Prime Minister Yingluck Shinawatra said the Internal Security Act would cover all of Bangkok and large parts of surrounding areas. Three especially sensitive districts of the capital have been under the law since August, when there were early signs of political unrest.

The law authorizes officials to seal off roads, take action against security threats, impose curfews and ban the use of electronic devices in designated areas. Peaceful rallies are allowed under the law.

Protesters say they want Ms. Yingluck to step down amid claims that her government is controlled by her brother, former Prime Minister Thaksin Shinawatra, who was ousted in a military coup in 2006 for alleged corruption.

Pakistan has own drones

KABUL, Afghanistan -- Pakistan's military unveiled two domestically produced drones Monday, even as the country is facing growing protests over U.S. drone strikes on Pakistani soil.

After years of preparation, the "Strategically Unmanned Aerial Vehicles" were formally announced by military chief Gen. Ashfaq Kayani. The drones will not be armed and are to be used only for surveillance, military officials said.

The development of the drones, believed to have a range of about 75 miles, represents a significant milestone for the country's military and scientists, Pakistani and western analysts said.

9 die in Benghazi fighting

CAIRO -- Clashes between hard-line Islamists and a local military unit broke out across Benghazi on Monday, killing at least nine people and wounding dozens in the latest flare-up in a struggle for control of the city.
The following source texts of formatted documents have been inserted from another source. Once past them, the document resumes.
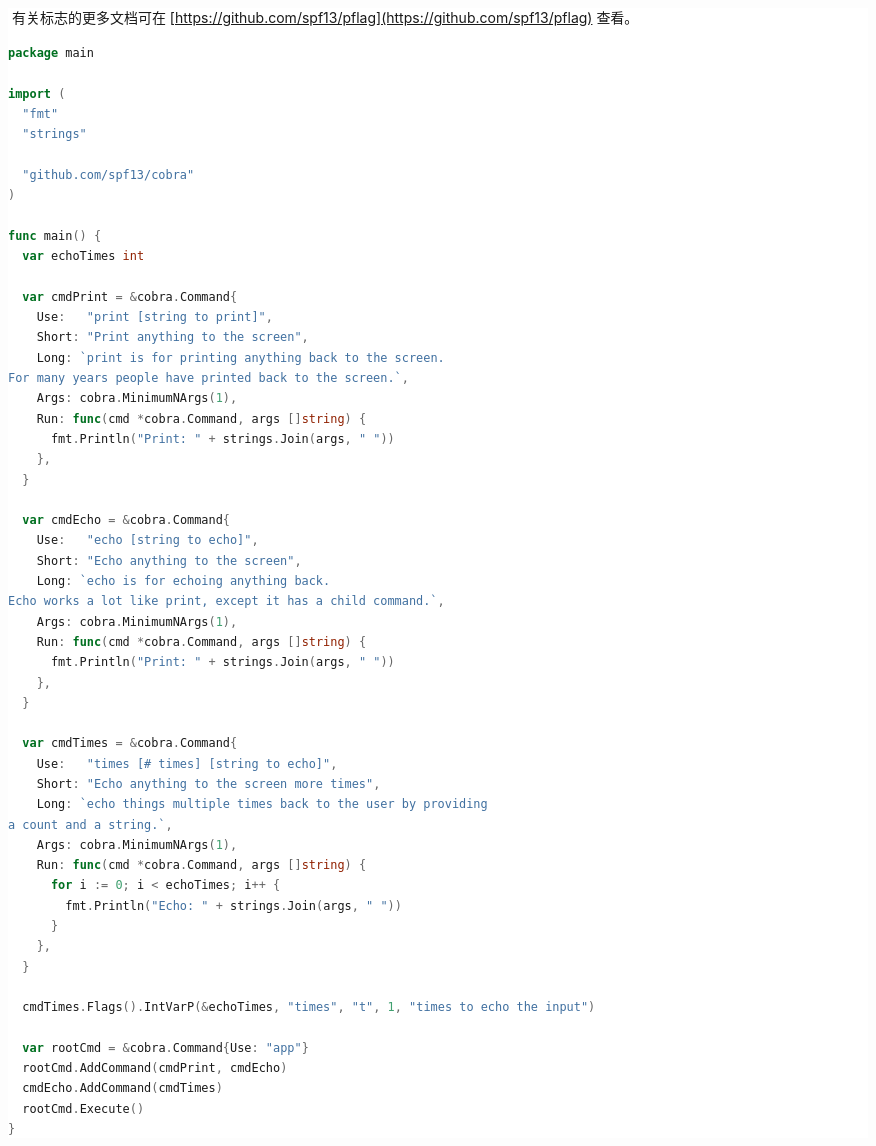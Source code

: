 ​	有关标志的更多文档可在 [https://github.com/spf13/pflag](https://github.com/spf13/pflag) 查看。

```go
package main

import (
  "fmt"
  "strings"

  "github.com/spf13/cobra"
)

func main() {
  var echoTimes int

  var cmdPrint = &cobra.Command{
    Use:   "print [string to print]",
    Short: "Print anything to the screen",
    Long: `print is for printing anything back to the screen.
For many years people have printed back to the screen.`,
    Args: cobra.MinimumNArgs(1),
    Run: func(cmd *cobra.Command, args []string) {
      fmt.Println("Print: " + strings.Join(args, " "))
    },
  }

  var cmdEcho = &cobra.Command{
    Use:   "echo [string to echo]",
    Short: "Echo anything to the screen",
    Long: `echo is for echoing anything back.
Echo works a lot like print, except it has a child command.`,
    Args: cobra.MinimumNArgs(1),
    Run: func(cmd *cobra.Command, args []string) {
      fmt.Println("Print: " + strings.Join(args, " "))
    },
  }

  var cmdTimes = &cobra.Command{
    Use:   "times [# times] [string to echo]",
    Short: "Echo anything to the screen more times",
    Long: `echo things multiple times back to the user by providing
a count and a string.`,
    Args: cobra.MinimumNArgs(1),
    Run: func(cmd *cobra.Command, args []string) {
      for i := 0; i < echoTimes; i++ {
        fmt.Println("Echo: " + strings.Join(args, " "))
      }
    },
  }

  cmdTimes.Flags().IntVarP(&echoTimes, "times", "t", 1, "times to echo the input")

  var rootCmd = &cobra.Command{Use: "app"}
  rootCmd.AddCommand(cmdPrint, cmdEcho)
  cmdEcho.AddCommand(cmdTimes)
  rootCmd.Execute()
}
```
The fighting pitted Ansar al-Shariah, a local hard-line Islamist group whose fighters were seen in the attack on the U.S. mission in Benghazi last fall, against an army unit known locally as "special forces," which defected from Moammar Gadhafi's camp at the start of the uprising against him.

Honduras vote disputed

TEGUCIGALPA, Honduras -- Honduras careened toward a new political crisis Monday, a day after voters in the country turned out in record numbers to elect a new president and Congress.
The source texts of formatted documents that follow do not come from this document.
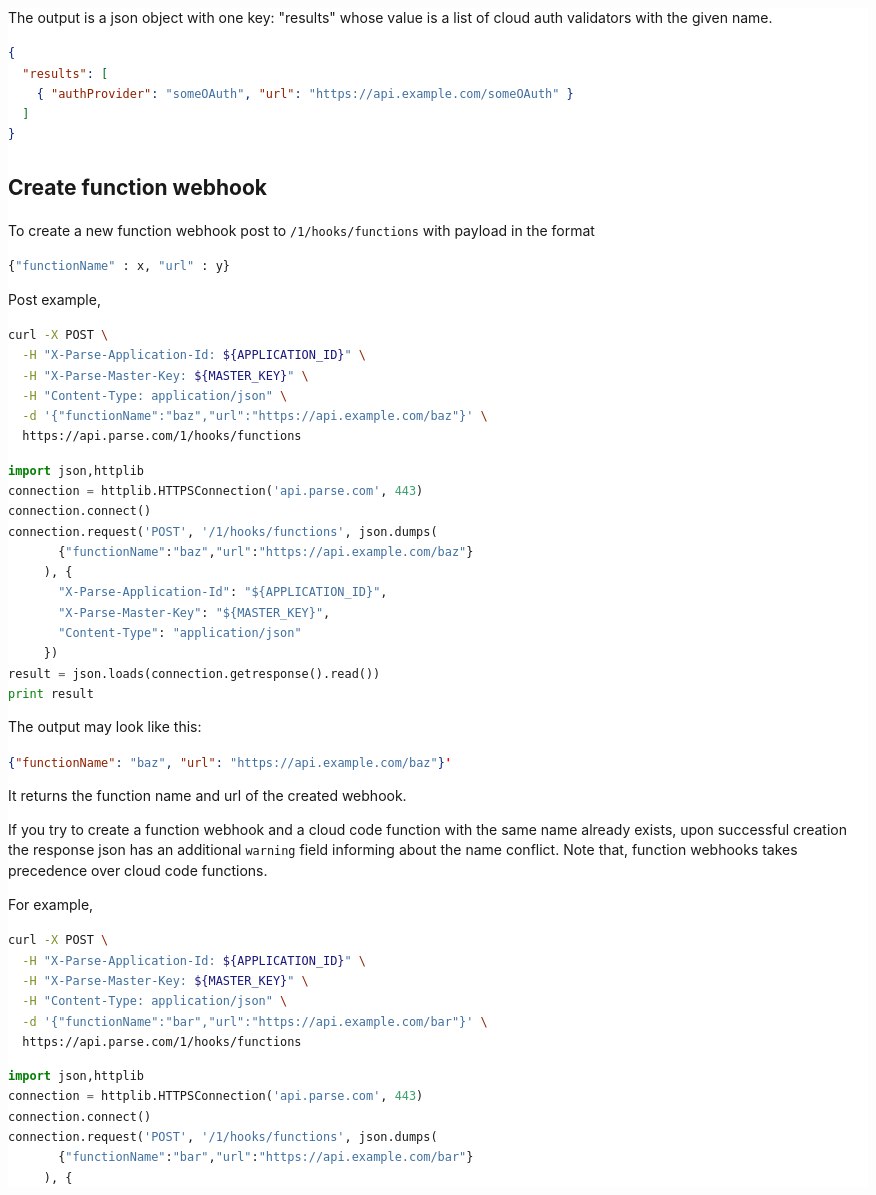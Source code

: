 The output is a json object with one key: "results" whose value is a list of cloud auth validators with the given name.

```json
{
  "results": [
    { "authProvider": "someOAuth", "url": "https://api.example.com/someOAuth" }
  ]
}
```

## Create function webhook
To create a new function webhook post to `/1/hooks/functions` with payload in the format
```bash
{"functionName" : x, "url" : y}
```

Post example,

```bash
curl -X POST \
  -H "X-Parse-Application-Id: ${APPLICATION_ID}" \
  -H "X-Parse-Master-Key: ${MASTER_KEY}" \
  -H "Content-Type: application/json" \
  -d '{"functionName":"baz","url":"https://api.example.com/baz"}' \
  https://api.parse.com/1/hooks/functions
```
```python
import json,httplib
connection = httplib.HTTPSConnection('api.parse.com', 443)
connection.connect()
connection.request('POST', '/1/hooks/functions', json.dumps(
       {"functionName":"baz","url":"https://api.example.com/baz"}
     ), {
       "X-Parse-Application-Id": "${APPLICATION_ID}",
       "X-Parse-Master-Key": "${MASTER_KEY}",
       "Content-Type": "application/json"
     })
result = json.loads(connection.getresponse().read())
print result
```

The output may look like this:
```json
{"functionName": "baz", "url": "https://api.example.com/baz"}'
```

It returns the function name and url of the created webhook.

If you try to create a function webhook and a cloud code function with the same name already exists, upon successful creation the response json has an additional `warning` field informing about the name conflict. Note that, function webhooks takes precedence over cloud code functions.

For example,
```bash
curl -X POST \
  -H "X-Parse-Application-Id: ${APPLICATION_ID}" \
  -H "X-Parse-Master-Key: ${MASTER_KEY}" \
  -H "Content-Type: application/json" \
  -d '{"functionName":"bar","url":"https://api.example.com/bar"}' \
  https://api.parse.com/1/hooks/functions
```
```python
import json,httplib
connection = httplib.HTTPSConnection('api.parse.com', 443)
connection.connect()
connection.request('POST', '/1/hooks/functions', json.dumps(
       {"functionName":"bar","url":"https://api.example.com/bar"}
     ), {
```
Manuel "Mel" Zelaya, the leftist president toppled in a 2009 coup and the husband of candidate Xiomara Castro, told a hotel ballroom full of feverish supporters that their Free Party had rejected the electoral process and would "take to the streets if necessary" to force a "ballot-by-ballot" recount.

By Monday afternoon, conservative Juan Orlando Hernandez maintained his lead over a field of eight candidates with 34 percent of votes.

Bluefin tuna quotas

CAPE TOWN, South Africa -- Members of the International Commission for the Conservation of Atlantic Tunas heeded calls by environmental groups and left bluefin tuna catch quotas in the Atlantic unchanged, while rejecting proposals to impose the first quotas for some shark species.
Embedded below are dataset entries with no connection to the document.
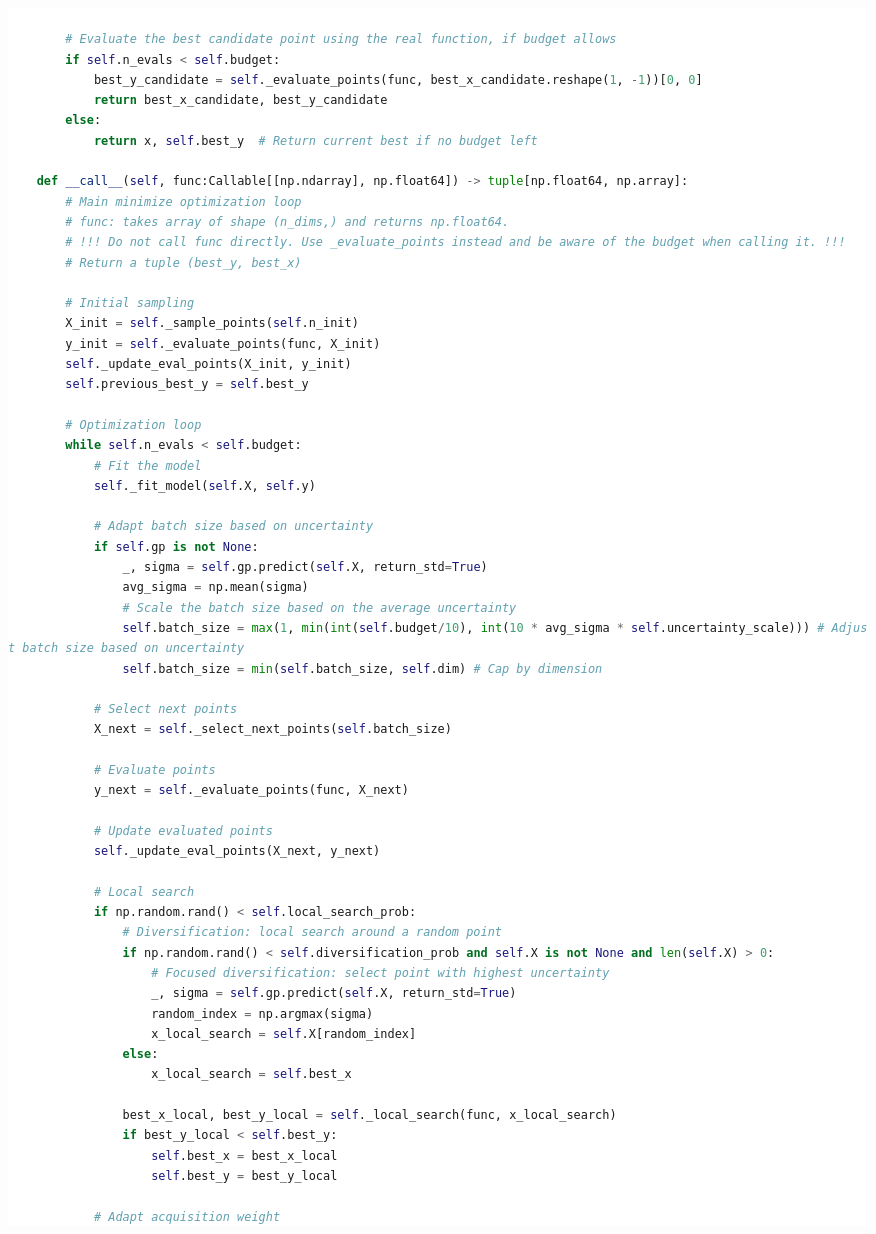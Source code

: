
 ```python

        # Evaluate the best candidate point using the real function, if budget allows
        if self.n_evals < self.budget:
            best_y_candidate = self._evaluate_points(func, best_x_candidate.reshape(1, -1))[0, 0]
            return best_x_candidate, best_y_candidate
        else:
            return x, self.best_y  # Return current best if no budget left
    
    def __call__(self, func:Callable[[np.ndarray], np.float64]) -> tuple[np.float64, np.array]:
        # Main minimize optimization loop
        # func: takes array of shape (n_dims,) and returns np.float64. 
        # !!! Do not call func directly. Use _evaluate_points instead and be aware of the budget when calling it. !!!
        # Return a tuple (best_y, best_x)
        
        # Initial sampling
        X_init = self._sample_points(self.n_init)
        y_init = self._evaluate_points(func, X_init)
        self._update_eval_points(X_init, y_init)
        self.previous_best_y = self.best_y
        
        # Optimization loop
        while self.n_evals < self.budget:
            # Fit the model
            self._fit_model(self.X, self.y)
            
            # Adapt batch size based on uncertainty
            if self.gp is not None:
                _, sigma = self.gp.predict(self.X, return_std=True)
                avg_sigma = np.mean(sigma)
                # Scale the batch size based on the average uncertainty
                self.batch_size = max(1, min(int(self.budget/10), int(10 * avg_sigma * self.uncertainty_scale))) # Adjust batch size based on uncertainty
                self.batch_size = min(self.batch_size, self.dim) # Cap by dimension
            
            # Select next points
            X_next = self._select_next_points(self.batch_size)
            
            # Evaluate points
            y_next = self._evaluate_points(func, X_next)
            
            # Update evaluated points
            self._update_eval_points(X_next, y_next)

            # Local search
            if np.random.rand() < self.local_search_prob:
                # Diversification: local search around a random point
                if np.random.rand() < self.diversification_prob and self.X is not None and len(self.X) > 0:
                    # Focused diversification: select point with highest uncertainty
                    _, sigma = self.gp.predict(self.X, return_std=True)
                    random_index = np.argmax(sigma)
                    x_local_search = self.X[random_index]
                else:
                    x_local_search = self.best_x

                best_x_local, best_y_local = self._local_search(func, x_local_search)
                if best_y_local < self.best_y:
                    self.best_x = best_x_local
                    self.best_y = best_y_local
        
            # Adapt acquisition weight
```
The commission, which is known as ICCAT and has 46 member countries as well as the European Union, decided to leave the 2014 quota at 1,750 metric tons in the western Atlantic and 13,400 tons in the eastern Atlantic at a weeklong meeting in Cape Town that ended Monday.

Atlantic bluefin tuna, sold in premium sushi restaurants, can sell for tens of thousands of dollars per fish, which can each grow to the size of a small car.